Lauer Eric Andrew, Houtenville Andrew J
Institute on Disability, College of Health and Human Services, University of New Hampshire, Durham, New Hampshire, USA.
Institute on Disability, Peter T. Paul College of Business and Economics, University of New Hampshire, Durham, New Hampshire, USA.
BMJ Open. 2018 Feb 14;8(2):e017828. doi: 10.1136/bmjopen-2017-017828.
A national priority for disability research in the USA is the standardised identification of people with disabilities in surveillance efforts. Mandated by federal statute, six dichotomous difficulty-focused questions were implemented in national surveys to identify people with disabilities. The aim of this study was to assess the prevalence, demographic characteristics and social factors among people with disabilities based on these six questions using multiple national surveys in the USA.
American Community Survey (ACS), Current Population Survey Annual Social and Economic Supplement (CPS-ASEC), National Health Interview Survey (NHIS) and the Survey of Income and Program Participation (SIPP).
Civilian, non-institutionalised US residents aged 18 and over from the 2009 to 2014 ACS, 2009 to 2014 CPS-ASEC, 2009 to 2014 NHIS and 2008 SIPP waves 3, 7 and 10.

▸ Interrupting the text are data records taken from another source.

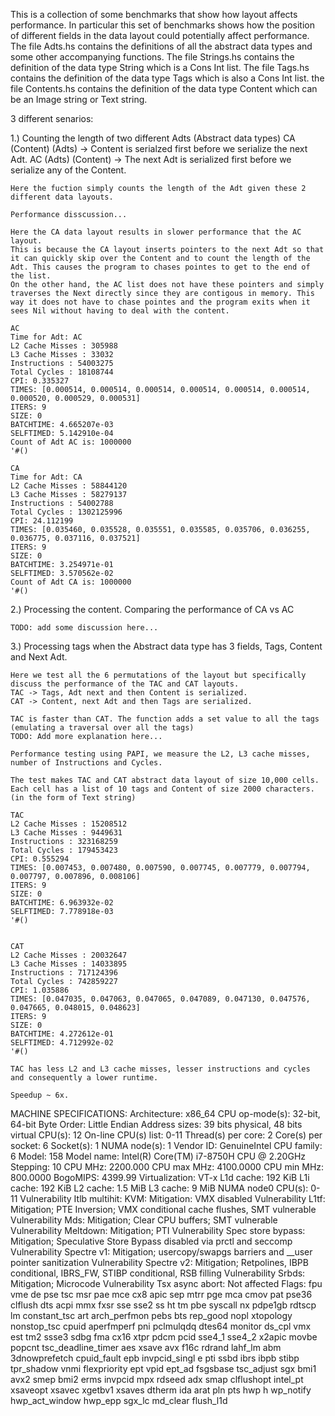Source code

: This is a collection of some benchmarks that show how layout affects performance.
In particular this set of benchmarks shows how the position of different fields in the data layout could potentially affect performance. 
The file Adts.hs contains the definitions of all the abstract data types and some other accompanying functions.
The file Strings.hs contains the definition of the data type String which is a Cons Int list. 
The file Tags.hs contains the definition of the data type Tags which is also a Cons Int list. 
the file Contents.hs contains the definition of the data type Content which can be an Image string or Text string. 

3 different senarios: 

1.) Counting the length of two different Adts (Abstract data types) 
    CA (Content) (Adts) -> Content is serialzed first before we serialize the next Adt. 
    AC (Adts) (Content) -> The next Adt is serialized first before we serialize any of the Content. 
    
    Here the fuction simply counts the length of the Adt given these 2 different data layouts. 
    
    Performance disscussion... 
    
    Here the CA data layout results in slower performance that the AC layout. 
    This is because the CA layout inserts pointers to the next Adt so that it can quickly skip over the Content and to count the length of the Adt. This causes the program to chases pointes to get to the end of the list. 
    On the other hand, the AC list does not have these pointers and simply traverses the Next directly since they are contigous in memory. This way it does not have to chase pointes and the program exits when it sees Nil without having to deal with the content.
   
    AC
    Time for Adt: AC
    L2 Cache Misses : 305988
    L3 Cache Misses : 33032
    Instructions : 54003275
    Total Cycles : 18108744
    CPI: 0.335327
    TIMES: [0.000514, 0.000514, 0.000514, 0.000514, 0.000514, 0.000514, 0.000520, 0.000529, 0.000531]
    ITERS: 9
    SIZE: 0
    BATCHTIME: 4.665207e-03
    SELFTIMED: 5.142910e-04
    Count of Adt AC is: 1000000
    '#()
  
    CA
    Time for Adt: CA
    L2 Cache Misses : 58844120
    L3 Cache Misses : 58279137
    Instructions : 54002788
    Total Cycles : 1302125996
    CPI: 24.112199
    TIMES: [0.035460, 0.035528, 0.035551, 0.035585, 0.035706, 0.036255, 0.036775, 0.037116, 0.037521]
    ITERS: 9
    SIZE: 0
    BATCHTIME: 3.254971e-01
    SELFTIMED: 3.570562e-02
    Count of Adt CA is: 1000000
    '#() 
    
    
2.) Processing the content. Comparing the performance of CA vs AC

    TODO: add some discussion here... 


3.) Processing tags when the Abstract data type has 3 fields, Tags, Content and Next Adt. 

    Here we test all the 6 permutations of the layout but specifically discuss the performance of the TAC and CAT layouts. 
    TAC -> Tags, Adt next and then Content is serialized. 
    CAT -> Content, next Adt and then Tags are serialized. 
    
    TAC is faster than CAT. The function adds a set value to all the tags (emulating a traversal over all the tags)
    TODO: Add more explanation here...
    
    Performance testing using PAPI, we measure the L2, L3 cache misses, number of Instructions and Cycles. 
    
    The test makes TAC and CAT abstract data layout of size 10,000 cells. 
    Each cell has a list of 10 tags and Content of size 2000 characters. (in the form of Text string)   
    
    TAC
    L2 Cache Misses : 15208512
    L3 Cache Misses : 9449631
    Instructions : 323168259
    Total Cycles : 179453423
    CPI: 0.555294
    TIMES: [0.007453, 0.007480, 0.007590, 0.007745, 0.007779, 0.007794, 0.007797, 0.007896, 0.008106]
    ITERS: 9
    SIZE: 0
    BATCHTIME: 6.963932e-02
    SELFTIMED: 7.778918e-03
    '#()
    
    
    CAT
    L2 Cache Misses : 20032647
    L3 Cache Misses : 14033895
    Instructions : 717124396
    Total Cycles : 742859227
    CPI: 1.035886
    TIMES: [0.047035, 0.047063, 0.047065, 0.047089, 0.047130, 0.047576, 0.047665, 0.048015, 0.048623]
    ITERS: 9
    SIZE: 0
    BATCHTIME: 4.272612e-01
    SELFTIMED: 4.712992e-02
    '#()
    
    TAC has less L2 and L3 cache misses, lesser instructions and cycles and consequently a lower runtime. 

    Speedup ~ 6x.

   MACHINE SPECIFICATIONS: 
   Architecture:                    x86_64
CPU op-mode(s):                  32-bit, 64-bit
Byte Order:                      Little Endian
Address sizes:                   39 bits physical, 48 bits virtual
CPU(s):                          12
On-line CPU(s) list:             0-11
Thread(s) per core:              2
Core(s) per socket:              6
Socket(s):                       1
NUMA node(s):                    1
Vendor ID:                       GenuineIntel
CPU family:                      6
Model:                           158
Model name:                      Intel(R) Core(TM) i7-8750H CPU @ 2.20GHz
Stepping:                        10
CPU MHz:                         2200.000
CPU max MHz:                     4100.0000
CPU min MHz:                     800.0000
BogoMIPS:                        4399.99
Virtualization:                  VT-x
L1d cache:                       192 KiB
L1i cache:                       192 KiB
L2 cache:                        1.5 MiB
L3 cache:                        9 MiB
NUMA node0 CPU(s):               0-11
Vulnerability Itlb multihit:     KVM: Mitigation: VMX disabled
Vulnerability L1tf:              Mitigation; PTE Inversion; VMX conditional cache flushes, SMT vulnerable
Vulnerability Mds:               Mitigation; Clear CPU buffers; SMT vulnerable
Vulnerability Meltdown:          Mitigation; PTI
Vulnerability Spec store bypass: Mitigation; Speculative Store Bypass disabled via prctl and seccomp
Vulnerability Spectre v1:        Mitigation; usercopy/swapgs barriers and __user pointer sanitization
Vulnerability Spectre v2:        Mitigation; Retpolines, IBPB conditional, IBRS_FW, STIBP conditional, RSB filling
Vulnerability Srbds:             Mitigation; Microcode
Vulnerability Tsx async abort:   Not affected
Flags:                           fpu vme de pse tsc msr pae mce cx8 apic sep mtrr pge mca cmov pat pse36 clflush dts acpi mmx fxsr sse sse2 ss ht tm pbe syscall nx pdpe1gb rdtscp lm constant_tsc art arch_perfmon pebs bts rep_good nopl xtopology nonstop_tsc cpuid
                                  aperfmperf pni pclmulqdq dtes64 monitor ds_cpl vmx est tm2 ssse3 sdbg fma cx16 xtpr pdcm pcid sse4_1 sse4_2 x2apic movbe popcnt tsc_deadline_timer aes xsave avx f16c rdrand lahf_lm abm 3dnowprefetch cpuid_fault epb invpcid_singl
                                 e pti ssbd ibrs ibpb stibp tpr_shadow vnmi flexpriority ept vpid ept_ad fsgsbase tsc_adjust sgx bmi1 avx2 smep bmi2 erms invpcid mpx rdseed adx smap clflushopt intel_pt xsaveopt xsavec xgetbv1 xsaves dtherm ida arat pln pts hwp h
                                 wp_notify hwp_act_window hwp_epp sgx_lc md_clear flush_l1d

Disability was assessed using six standardised questions asking people about hearing, vision, cognition, ambulatory, self-care and independent living disabilities. Social factors were assessed with questions asking people to report their education, employment status, family size, health and marital status, health insurance and income.
Risk ratios and demographic distributions for people with disabilities were consistent across survey. People with disabilities were at decreased risk of having college education, employment, families with three or more people, excellent or very good self-reported health and a spouse. People with disabilities were also consistently at greater risk of having health insurance and living below the poverty line. Estimates of disability prevalence varied between surveys from 2009 to 2014 (range 11.76%-17.08%).
Replicating the existing literature, we found the estimation of disparities and inequity people with disabilities experience to be consistent across survey. Although there was a range of prevalence estimates, demographic factors for people with disabilities were consistent across surveys. Variations in prevalence estimates can be explained by survey context effects.
美国残疾研究的一项国家优先事项是在监测工作中对残疾人进行标准化识别。根据联邦法规的要求,在全国性调查中实施了六个以困难为重点的二分法问题,以识别残疾人。本研究的目的是利用美国多项全国性调查,根据这六个问题评估残疾人的患病率、人口特征和社会因素。
美国社区调查(ACS)、当前人口调查年度社会和经济补充调查(CPS-ASEC)、国家健康访谈调查(NHIS)以及收入与项目参与调查(SIPP)。
2009年至2014年美国社区调查、2009年至2014年当前人口调查年度社会和经济补充调查、2009年至2014年国家健康访谈调查以及2008年收入与项目参与调查第3、7和10轮中18岁及以上的美国平民、非机构化居民。
使用六个标准化问题评估残疾情况,这些问题询问人们的听力、视力、认知、行动、自我护理和独立生活方面的残疾情况。通过询问人们报告其教育程度、就业状况、家庭规模、健康和婚姻状况、健康保险和收入的问题来评估社会因素。
不同调查中残疾人的风险比率和人口分布情况一致。残疾人接受大学教育、就业、拥有三个或更多成员家庭、自我报告健康状况良好或非常好以及有配偶的风险较低。残疾人拥有健康保险和生活在贫困线以下的风险也一直较高。2009年至2014年不同调查中残疾患病率的估计值有所不同(范围为11.76%-17.08%)。
与现有文献一致,我们发现不同调查中对残疾人所经历的差异和不平等的估计是一致的。尽管患病率估计值存在一定范围,但残疾人的人口因素在不同调查中是一致的。患病率估计值的差异可由调查背景效应来解释。